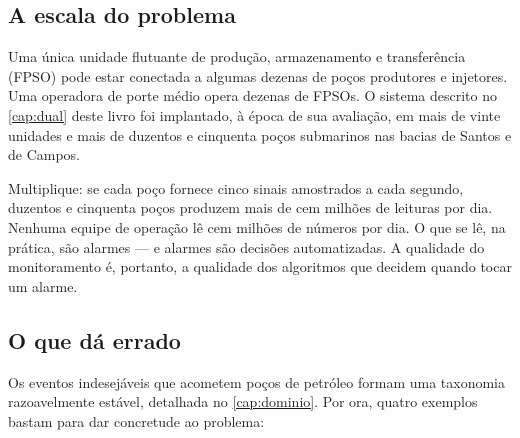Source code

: \subsection{A escala do problema}

Uma única unidade flutuante de produção, armazenamento e transferência (FPSO) pode
estar conectada a algumas dezenas de poços produtores e injetores. Uma operadora de
porte médio opera dezenas de FPSOs. O sistema descrito no \cref{cap:dual} deste livro
foi implantado, à época de sua avaliação, em mais de vinte unidades e mais de duzentos
e cinquenta poços submarinos nas bacias de Santos e de Campos.

Multiplique: se cada poço fornece cinco sinais amostrados a cada segundo, duzentos e
cinquenta poços produzem mais de cem milhões de leituras por dia. Nenhuma equipe de
operação lê cem milhões de números por dia. O que se lê, na prática, são alarmes --- e
alarmes são decisões automatizadas. A qualidade do monitoramento é, portanto, a
qualidade dos algoritmos que decidem quando tocar um alarme.

\subsection{O que dá errado}
\label{sec:introducao-oquedaerrado}

Os eventos indesejáveis que acometem poços de petróleo formam uma taxonomia razoavelmente
estável, detalhada no \cref{cap:dominio}. Por ora, quatro exemplos bastam para dar
concretude ao problema:

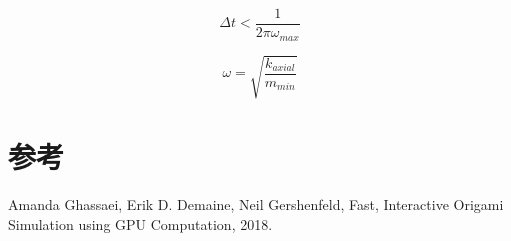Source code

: \documentclass{ctexart}
\begin{document}
\begin{equation}
    \Delta t < \frac{1}{2 \pi \omega_{max}}
\end{equation}

\begin{equation}
    \omega = \sqrt{\frac{k_{axial}}{m_{min}}}
\end{equation}

\section{参考}
\begin{thebibliography}{99}  
Amanda Ghassaei, Erik D. Demaine, Neil Gershenfeld, Fast, Interactive Origami Simulation using GPU Computation, 2018.

\end{thebibliography}
\end{document}
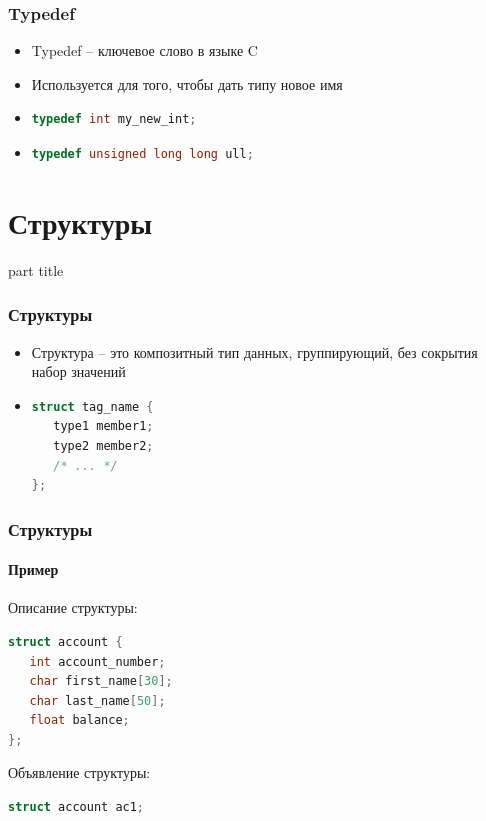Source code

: \documentclass[14pt,pdf,hyperref={unicode}]{beamer}
\begin{document}
\begin{frame}[fragile]
\frametitle{Typedef} 
\begin{itemize}
\item Typedef -- ключевое слово в языке C \\
\item Используется для того, чтобы дать типу новое имя \\
\item 
\begin{lstlisting}[language=C++,basicstyle=\ttfamily,keywordstyle=\color{blue}]
typedef int my_new_int;
\end{lstlisting}
\item 
\begin{lstlisting}[language=C++,basicstyle=\ttfamily,keywordstyle=\color{blue}]
typedef unsigned long long ull;
\end{lstlisting}
\end{itemize}
\end{frame}




\section{Структуры}
\begin{frame}
\begin{center}
\begin{beamercolorbox}[sep=8pt,center]{part
title}
\insertsection
\end{beamercolorbox}
\end{center}
\end{frame}




\begin{frame}[fragile]
\frametitle{Структуры} 
\begin{itemize}
\item Структура -- это композитный тип данных, группирующий, без сокрытия набор значений \\
\item 
\begin{lstlisting}[language=C++,basicstyle=\ttfamily,keywordstyle=\color{blue}]
struct tag_name {
   type1 member1;
   type2 member2;
   /* ... */
};
\end{lstlisting}
\end{itemize}
\end{frame}


\begin{frame}[fragile]
\frametitle{Структуры} 
\framesubtitle{Пример} 
Описание структуры:
\begin{lstlisting}[language=C++,basicstyle=\ttfamily,keywordstyle=\color{blue}]
struct account {
   int account_number;
   char first_name[30];
   char last_name[50];
   float balance;
};
\end{lstlisting}
Объявление структуры:
\begin{lstlisting}[language=C++,basicstyle=\ttfamily,keywordstyle=\color{blue}]
struct account ac1;
\end{lstlisting}
\end{frame}
\end{document}

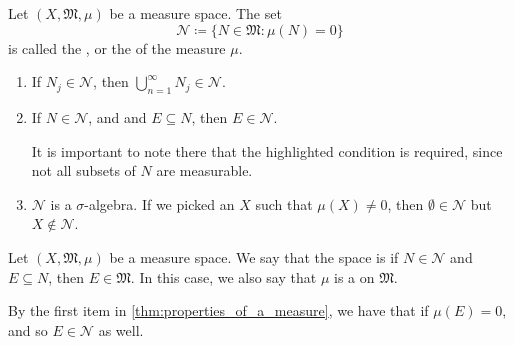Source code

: \documentclass[notoc,notitlepage]{tufte-book}
\begin{document}
\begin{defn}\label{defn:null_set_of_a_measure}
  Let $(X, \mathfrak{M}, \mu)$ be a measure space.
  The set
  \begin{equation*}
    \mathcal{N} \coloneqq \{ N \in \mathfrak{M} : \mu(N) = 0 \}
  \end{equation*}
  is called the ,
  or the  of the measure $\mu$.
\end{defn}

\begin{remark}
  \begin{enumerate}
    \item If $N_j \in \mathcal{N}$, then
      $\bigcup_{n=1}^{\infty} N_j \in \mathcal{N}$.
    \item If $N \in \mathcal{N}$, and 
      and $E \subseteq N$,
      then $E \in \mathcal{N}$.

      It is important to note there that the highlighted condition is required,
      since not all subsets of $N$ are measurable.
    \item $\mathcal{N}$ is  a $\sigma$-algebra.
      If we picked an $X$ such that $\mu(X) \neq 0$,
      then $\emptyset \in \mathcal{N}$ but $X \notin \mathcal{N}$.
  \end{enumerate}
\end{remark}

\begin{defn}\label{defn:complete_measure_space}
  Let $(X, \mathfrak{M}, \mu)$ be a measure space.
  We say that the space is  if
  $N \in \mathcal{N}$ and $E \subseteq N$, then $E \in \mathfrak{M}$.
  In this case, we also say that $\mu$ is a 
  on $\mathfrak{M}$.
\end{defn}

\begin{remark}
  By the first item in \cref{thm:properties_of_a_measure},
  we have that if $\mu(E) = 0$, and so $E \in \mathcal{N}$ as well.
\end{remark}
\end{document}
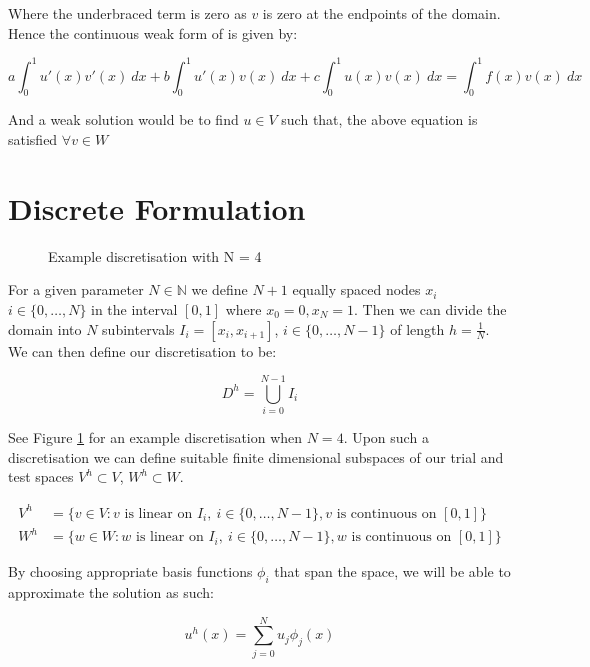 Where the underbraced term is zero as $v$ is zero at the endpoints of the
domain. Hence the continuous weak form of  is given
by:

\begin{equation}\label{eq:wk-oned-deterministic}
    a\int_0^1{u'(x)v'(x)\ dx} + b\int_0^1{u'(x)v(x)\ dx}
    + c\int_0^1{u(x)v(x)\ dx} = \int_0^1{f(x)v(x)\ dx}
\end{equation}

And a weak solution would be to find $u \in V$ such that, the above equation is
satisfied $\forall v \in W$

\section{Discrete Formulation}

\begin{figure}
\centering

\caption{Example discretisation with N = 4}
\label{fig:one-d-discretisation}
\end{figure}

For a given parameter $N \in \mathbb{N}$ we define $N+1$ equally spaced nodes
$x_i$ $i \in \{0, \ldots, N\}$ in the interval $[0,1]$ where
$x_0 = 0, x_N = 1$. Then we can divide the domain into $N$ subintervals
$ I_i = [x_i, x_{i+1}]$, $i \in \{0,\ldots,N - 1\}$ of length $h = \frac{1}{N}$.
We can then define our discretisation to be:

\[
    D^h = \bigcup_{i=0}^{N - 1} I_i
\]

See Figure \ref{fig:one-d-discretisation} for an example discretisation
when $N=4$.  Upon such a discretisation we can define suitable finite
dimensional subspaces of our trial and test spaces $V^h \subset V$, $W^h
\subset W$.

\begin{align*}
    V^h &= \{v \in V: v \text{ is linear on } I_i,
          \ i \in \{0, \ldots, N - 1\},
          v \text{ is continuous on } [0, 1]\} \\
    W^h &= \{w \in W: w \text{ is linear on } I_i,
          \ i \in \{0, \ldots, N - 1\},
          w \text{ is continuous on } [0, 1]\}
\end{align*}

By choosing appropriate basis functions $\phi_i$ that span the space, we will
be able to approximate the solution as such:

\begin{equation}\label{eq:one-d-approx-soln}
    u^h(x) = \sum_{j = 0}^N{u_j\phi_j(x)}
\end{equation}

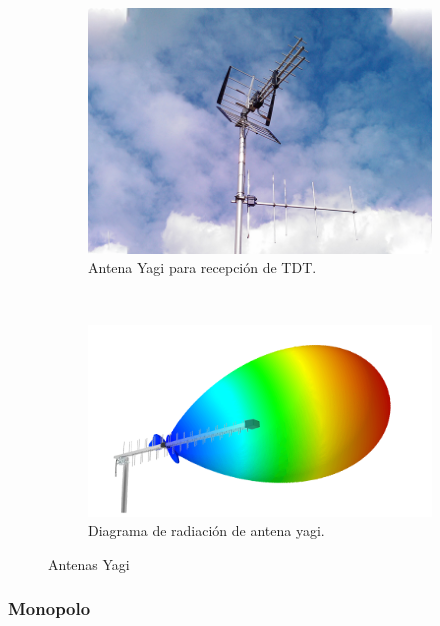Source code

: \begin{figure}[h]
\centering
	\begin{subfigure}[b]{0.45\textwidth}
    \centering
        \includegraphics[width=\textwidth]{archivos/dipolo/yagi}
        \caption{Antena Yagi para recepción de TDT. \cite{Pearce2010}}
        \label{fig:yagi}
	\end{subfigure}
~ %
	\begin{subfigure}[b]{0.45\textwidth} %
	\centering
		\includegraphics[width=\textwidth]{archivos/yagipat} %
		\caption{Diagrama de radiación de antena yagi.}
		\label{fig:yagirad}
	\end{subfigure}
\caption{Antenas Yagi}\label{fig:yagis}
\end{figure}

\subsubsection{Monopolo}

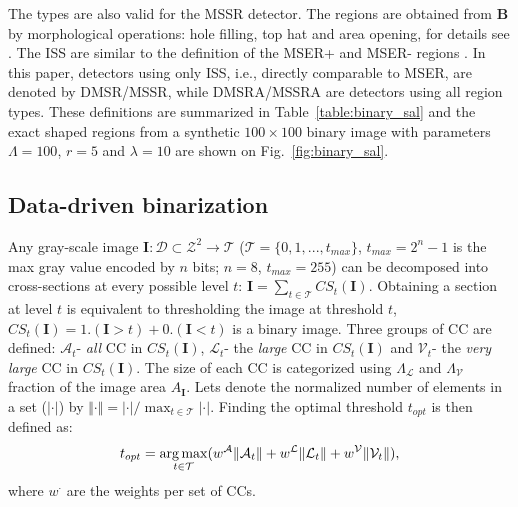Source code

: \documentclass{article}
\def\B{{\mathbf B}}
\def\I{{\mathbf I}}
\def\mcT{{\mathcal{T}}}
\def\mcD{{\mathcal{D}}}
\def\mcA{{\mathcal{A}}}
\def\mcL{{\mathcal{L}}}
\def\mcV{{\mathcal{V}}}
\DeclareMathOperator*{\argmax}{arg\,max}
\begin{document}
The types are also valid for the MSSR detector. The regions are obtained from $\B$ by morphological operations: hole filling, top hat and area opening, for details see \cite{RangMSSR06, RangHumpb06}. The ISS are similar to the definition of the MSER+ and MSER- regions \cite{Matas2002BMVC}. In this paper, detectors using only ISS, i.e., directly comparable to MSER, are denoted by DMSR/MSSR, while DMSRA/MSSRA are detectors using all region types. These definitions are summarized in Table~\ref{table:binary_sal} and the exact shaped regions from a synthetic $100 \times 100$ binary image with parameters $\Lambda=100$, $r=5$ and $\lambda = 10$ are shown on Fig.~\ref{fig:binary_sal}.

\subsection{Data-driven binarization}
\label{ssec:binarize}
Any gray-scale image  $\I: \mcD \subset \mathcal{Z}^2 \rightarrow \mcT $ ($\mcT = \{0,1, ..., t_{max}\}$, $t_{max} = 2^n-1$ is the max gray value encoded by $n$ bits; $n=8$, $t_{max}=255$) can be decomposed into cross-sections at
every possible level $t$:  $\I = \sum_{t \in \mcT}CS_t(\I)$. Obtaining a section at level $t$ is equivalent to thresholding the image at threshold $t$, $CS_t(\I)= 1.(\I>t) + 0.(\I<t)$ is a binary image. 
Three groups of CC are defined: $\mcA_t$- {\em all} CC in $CS_t(\I)$, $\mcL_t$- the {\em large} CC in $CS_t(\I)$ and 
$\mcV_t$- the {\em very large} CC in $CS_t(\I)$.  The size of each CC is categorized using $\Lambda_{\mcL}$ and $\Lambda_{\mcV}$ fraction of the image area $A_{\I}$. Lets denote the normalized number of elements in a set ($|\cdot|$) by $\Vert \cdot \Vert = |\cdot| / \max_{t \in \mcT}|\cdot|$.
Finding the optimal threshold $t_{opt}$ is then defined as:
\begin{equation*}
\vspace{-0.05cm}
t_{opt} = \argmax_{t \in \mcT}( w^{\mcA} \Vert \mcA_t \Vert + w^{\mcL} \Vert \mcL_t \Vert + w^{\mcV} \Vert \mcV_t \Vert ),
\vspace{-0.05cm}
\end{equation*}
where $w^{\cdot}$ are the weights per set of CCs.  
\end{document}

What you will do
If a line in the material above contains the word "mais", copy it.

Result
foi implantado, à época de sua avaliação, em mais de vinte unidades e mais de duzentos
cinquenta poços produzem mais de cem milhões de leituras por dia. Nenhuma equipe de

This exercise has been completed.